When it opened in early 1934, the terminal building at Shushan Airport, as it was known at the time, was a grand example of art deco architecture with seemingly no expense spared on its construction.
But decades of interior renovations destroyed much of its character, and the installation of a plain concrete encasement on the exterior during the 1962 Cuban missile crisis to create a fallout shelter hid the unique exterior and its ornamental panels.
Now, though, the architectural gem that Gov.

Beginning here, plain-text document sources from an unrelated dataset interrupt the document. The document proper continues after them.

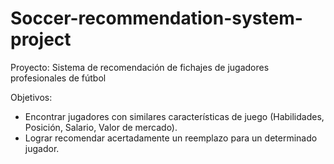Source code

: # Soccer-recommendation-system-project
Proyecto: Sistema de recomendación de fichajes de jugadores profesionales de  fútbol

Objetivos: 
- Encontrar jugadores con similares características de juego (Habilidades, Posición, Salario, Valor de mercado).
- Lograr recomendar acertadamente un reemplazo para un determinado jugador.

Huey Long commissioned as a personal showpiece will shine once again as a painstaking, years-long restoration nears its end.
Architect Alton Ochsner Davis and his colleagues from Richard C. Lambert Consultants have worked since 2011 to restore everything from the two-story lobby with its colorful painted ceiling, closed off for decades when a false floor was installed to create office space, to minute details, such as door frames and pay phone signs that help to give the building its antique feel.
“We tried to be really, really true to the original character of the building,” Davis said during a recent tour of the building.
A team of about 80 people has been focused on that effort, said project superintendent Karl Magner, of BelouMagner Construction.
Beyond the removal of the concrete tomb that hid the original facade and its 150 windows, which were bricked over, the next most prominent feature of the $18 million restoration was the removal of a slab installed sometime in the 1960s that closed off the two-and-a-half-story lobby.
Today, a layer of dust and dirt on most of the terrazzo floors and marble walls hides the true appearance of the lobby as crews put the final touches on the restoration, which is expected to be finished in late July or early August. But the ceiling once again pops with the same bright orange, pink and blue hues that visitors saw when the terminal opened in February 1934.
“Most people have never seen it this way,” Davis said, noting that even before renovations began to chip away at the interior’s original appearance, it had dimmed over the years thanks to sunlight and layers of nicotine from cigarette smoke.
A series of renovations also changed the flow of the building.
“In the ’50s and ’60s … they kind of butchered the building,” Davis said. But, he said, there did seem to be some effort made to not damage parts of the building beyond repair.
Using the original blueprints, which were stored at Tulane University, as well as some forensic work, Davis and his team were able to restore the building to its original floor plan.
Davis said restoring the building was often as simple as following the paths on the terrazzo floors. In other cases, there were surprises when walls were opened up and doors were found behind them, untouched for decades and in perfect condition.
Murals by artist Xavier Gonzalez that depict the story of flight were covered over, but the work was done in a way that protected the murals.
The bland concrete panels that architects from Cimini and Meric installed were added-on in a way that would do as little damage as possible to the exterior of the building in case someone someday wanted to remove them.
“Technically, there were whole sections of the building that were never touched,” Davis said.
Plaster motifs throughout the building are being restored, and art deco wall sconces have been hung, all in an effort to restore the public spaces to their original appearances.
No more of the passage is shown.